[Stored dataset items]
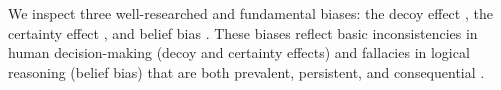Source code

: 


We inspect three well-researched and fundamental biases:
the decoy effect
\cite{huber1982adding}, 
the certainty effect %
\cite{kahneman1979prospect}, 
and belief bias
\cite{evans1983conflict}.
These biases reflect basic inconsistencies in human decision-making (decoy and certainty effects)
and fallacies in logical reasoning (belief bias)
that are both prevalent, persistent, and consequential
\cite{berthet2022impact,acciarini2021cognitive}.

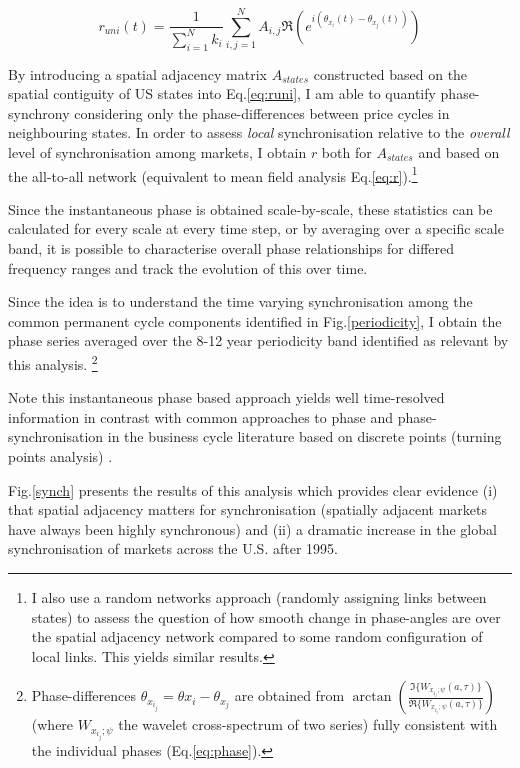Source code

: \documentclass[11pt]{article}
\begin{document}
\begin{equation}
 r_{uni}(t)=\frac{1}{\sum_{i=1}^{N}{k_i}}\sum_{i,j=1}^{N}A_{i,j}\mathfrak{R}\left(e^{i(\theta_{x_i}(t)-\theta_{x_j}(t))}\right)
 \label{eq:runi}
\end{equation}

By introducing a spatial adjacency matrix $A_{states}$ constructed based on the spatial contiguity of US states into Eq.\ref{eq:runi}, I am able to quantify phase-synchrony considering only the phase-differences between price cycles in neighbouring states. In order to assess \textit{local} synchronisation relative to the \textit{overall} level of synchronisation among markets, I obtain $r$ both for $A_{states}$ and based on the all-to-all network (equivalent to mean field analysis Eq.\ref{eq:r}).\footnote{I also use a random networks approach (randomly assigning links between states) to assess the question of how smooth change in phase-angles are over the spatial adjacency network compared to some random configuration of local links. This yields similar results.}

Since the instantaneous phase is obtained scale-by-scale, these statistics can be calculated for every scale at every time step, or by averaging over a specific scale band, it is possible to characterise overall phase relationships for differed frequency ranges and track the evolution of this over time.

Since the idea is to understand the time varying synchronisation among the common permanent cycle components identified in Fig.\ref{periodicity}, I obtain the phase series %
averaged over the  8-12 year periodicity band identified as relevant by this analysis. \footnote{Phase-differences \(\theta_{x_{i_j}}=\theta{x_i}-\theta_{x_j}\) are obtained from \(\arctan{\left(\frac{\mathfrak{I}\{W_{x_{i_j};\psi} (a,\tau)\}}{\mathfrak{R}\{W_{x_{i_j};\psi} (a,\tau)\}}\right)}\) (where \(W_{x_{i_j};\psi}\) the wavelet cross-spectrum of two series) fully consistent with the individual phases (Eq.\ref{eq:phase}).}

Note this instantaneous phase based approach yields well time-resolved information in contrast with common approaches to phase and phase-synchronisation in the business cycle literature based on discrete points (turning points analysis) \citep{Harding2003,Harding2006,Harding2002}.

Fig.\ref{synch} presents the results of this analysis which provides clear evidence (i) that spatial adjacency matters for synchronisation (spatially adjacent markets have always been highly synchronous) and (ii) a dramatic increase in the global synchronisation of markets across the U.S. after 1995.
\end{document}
==
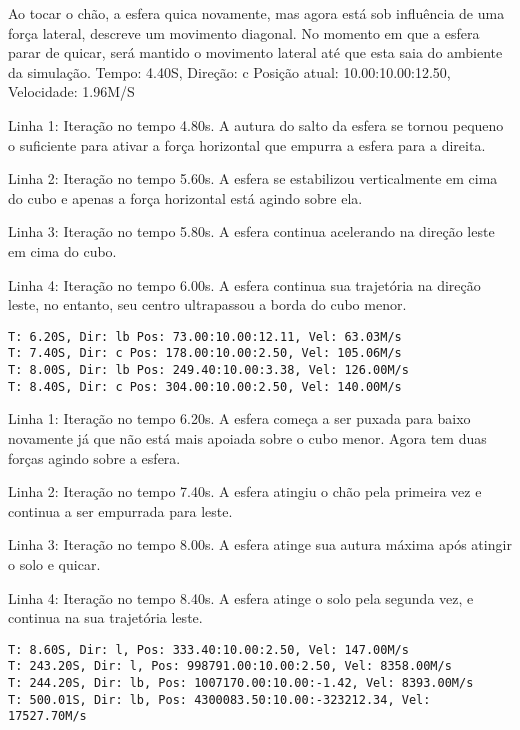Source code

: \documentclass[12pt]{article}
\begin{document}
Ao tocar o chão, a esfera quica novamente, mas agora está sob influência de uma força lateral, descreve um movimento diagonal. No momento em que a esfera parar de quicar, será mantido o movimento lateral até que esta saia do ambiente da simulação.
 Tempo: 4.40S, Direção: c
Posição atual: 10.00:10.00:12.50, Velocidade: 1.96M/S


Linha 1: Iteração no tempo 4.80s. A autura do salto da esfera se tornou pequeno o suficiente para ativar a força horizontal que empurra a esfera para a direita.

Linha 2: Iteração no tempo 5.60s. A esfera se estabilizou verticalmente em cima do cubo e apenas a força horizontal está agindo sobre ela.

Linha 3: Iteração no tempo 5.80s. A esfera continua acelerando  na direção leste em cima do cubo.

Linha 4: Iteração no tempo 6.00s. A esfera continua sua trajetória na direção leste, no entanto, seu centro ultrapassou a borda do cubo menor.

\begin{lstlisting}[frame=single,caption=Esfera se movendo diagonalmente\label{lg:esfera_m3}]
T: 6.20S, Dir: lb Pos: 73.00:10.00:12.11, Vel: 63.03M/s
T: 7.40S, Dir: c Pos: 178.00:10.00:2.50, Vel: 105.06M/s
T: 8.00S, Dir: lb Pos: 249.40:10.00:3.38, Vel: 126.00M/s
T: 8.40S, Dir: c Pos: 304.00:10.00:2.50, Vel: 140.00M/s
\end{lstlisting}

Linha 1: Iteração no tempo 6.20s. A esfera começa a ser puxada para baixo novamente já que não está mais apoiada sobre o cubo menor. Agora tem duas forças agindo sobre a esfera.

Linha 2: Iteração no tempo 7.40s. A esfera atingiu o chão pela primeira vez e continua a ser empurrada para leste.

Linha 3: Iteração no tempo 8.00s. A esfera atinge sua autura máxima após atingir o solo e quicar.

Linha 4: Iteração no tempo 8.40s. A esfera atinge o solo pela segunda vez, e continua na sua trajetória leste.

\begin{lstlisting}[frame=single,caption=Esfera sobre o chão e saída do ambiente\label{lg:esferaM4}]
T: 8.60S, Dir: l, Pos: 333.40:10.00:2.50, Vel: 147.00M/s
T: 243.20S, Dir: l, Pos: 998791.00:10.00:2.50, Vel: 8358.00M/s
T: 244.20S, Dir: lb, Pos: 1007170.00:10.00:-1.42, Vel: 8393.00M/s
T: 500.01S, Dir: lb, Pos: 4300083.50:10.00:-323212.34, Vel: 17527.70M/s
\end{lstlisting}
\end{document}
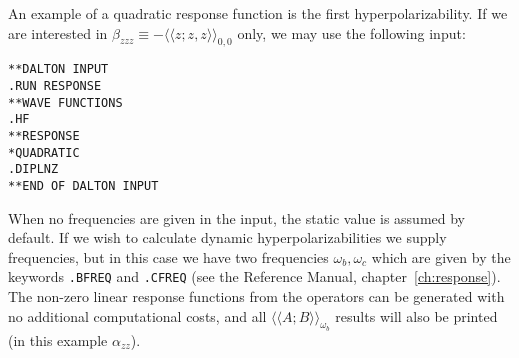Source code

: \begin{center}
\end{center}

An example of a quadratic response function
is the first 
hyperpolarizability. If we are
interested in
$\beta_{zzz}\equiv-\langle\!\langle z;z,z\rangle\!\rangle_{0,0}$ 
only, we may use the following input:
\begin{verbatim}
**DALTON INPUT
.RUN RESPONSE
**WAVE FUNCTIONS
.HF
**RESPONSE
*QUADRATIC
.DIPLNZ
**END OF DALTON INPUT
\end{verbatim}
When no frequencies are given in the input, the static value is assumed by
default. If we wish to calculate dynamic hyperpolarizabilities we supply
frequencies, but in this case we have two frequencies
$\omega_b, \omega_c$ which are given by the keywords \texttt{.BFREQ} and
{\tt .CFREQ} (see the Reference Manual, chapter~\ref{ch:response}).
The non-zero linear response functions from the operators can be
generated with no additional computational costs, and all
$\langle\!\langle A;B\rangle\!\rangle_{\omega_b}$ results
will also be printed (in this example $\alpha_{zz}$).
* * *
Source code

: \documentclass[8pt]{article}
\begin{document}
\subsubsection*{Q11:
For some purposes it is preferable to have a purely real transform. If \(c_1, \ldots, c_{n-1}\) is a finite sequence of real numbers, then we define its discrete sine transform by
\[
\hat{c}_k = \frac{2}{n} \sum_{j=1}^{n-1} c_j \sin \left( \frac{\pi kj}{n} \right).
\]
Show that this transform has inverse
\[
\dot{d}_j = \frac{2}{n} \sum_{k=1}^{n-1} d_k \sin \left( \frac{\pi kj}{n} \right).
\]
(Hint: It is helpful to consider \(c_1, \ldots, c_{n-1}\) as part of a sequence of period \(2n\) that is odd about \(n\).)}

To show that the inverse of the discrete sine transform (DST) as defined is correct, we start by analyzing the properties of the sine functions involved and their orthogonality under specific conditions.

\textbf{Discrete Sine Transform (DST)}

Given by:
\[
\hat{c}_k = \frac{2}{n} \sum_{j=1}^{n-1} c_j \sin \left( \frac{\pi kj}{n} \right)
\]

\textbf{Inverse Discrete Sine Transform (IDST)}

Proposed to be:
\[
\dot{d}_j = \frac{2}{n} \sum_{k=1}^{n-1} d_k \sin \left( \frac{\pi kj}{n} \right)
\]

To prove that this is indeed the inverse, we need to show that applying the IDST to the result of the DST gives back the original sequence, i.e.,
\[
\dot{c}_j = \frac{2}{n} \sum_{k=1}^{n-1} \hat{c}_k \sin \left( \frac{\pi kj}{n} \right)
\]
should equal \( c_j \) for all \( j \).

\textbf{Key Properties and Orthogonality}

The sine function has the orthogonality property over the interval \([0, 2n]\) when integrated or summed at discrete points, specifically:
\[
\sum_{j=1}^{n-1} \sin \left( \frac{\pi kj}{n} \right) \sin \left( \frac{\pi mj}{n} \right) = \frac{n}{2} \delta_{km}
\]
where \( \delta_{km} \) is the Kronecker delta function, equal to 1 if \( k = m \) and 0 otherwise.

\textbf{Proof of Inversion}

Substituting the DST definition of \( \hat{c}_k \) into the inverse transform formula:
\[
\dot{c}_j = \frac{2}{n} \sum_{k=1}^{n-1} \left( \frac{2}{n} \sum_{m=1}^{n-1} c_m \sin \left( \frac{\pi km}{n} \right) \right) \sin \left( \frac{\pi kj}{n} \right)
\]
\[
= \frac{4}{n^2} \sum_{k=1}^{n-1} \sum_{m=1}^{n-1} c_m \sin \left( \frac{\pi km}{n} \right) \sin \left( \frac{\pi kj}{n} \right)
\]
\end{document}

§ Problem to solve
Give the number of lines in the records above that contain the word "atinge", and nothing more.

§ Response for this exercise
2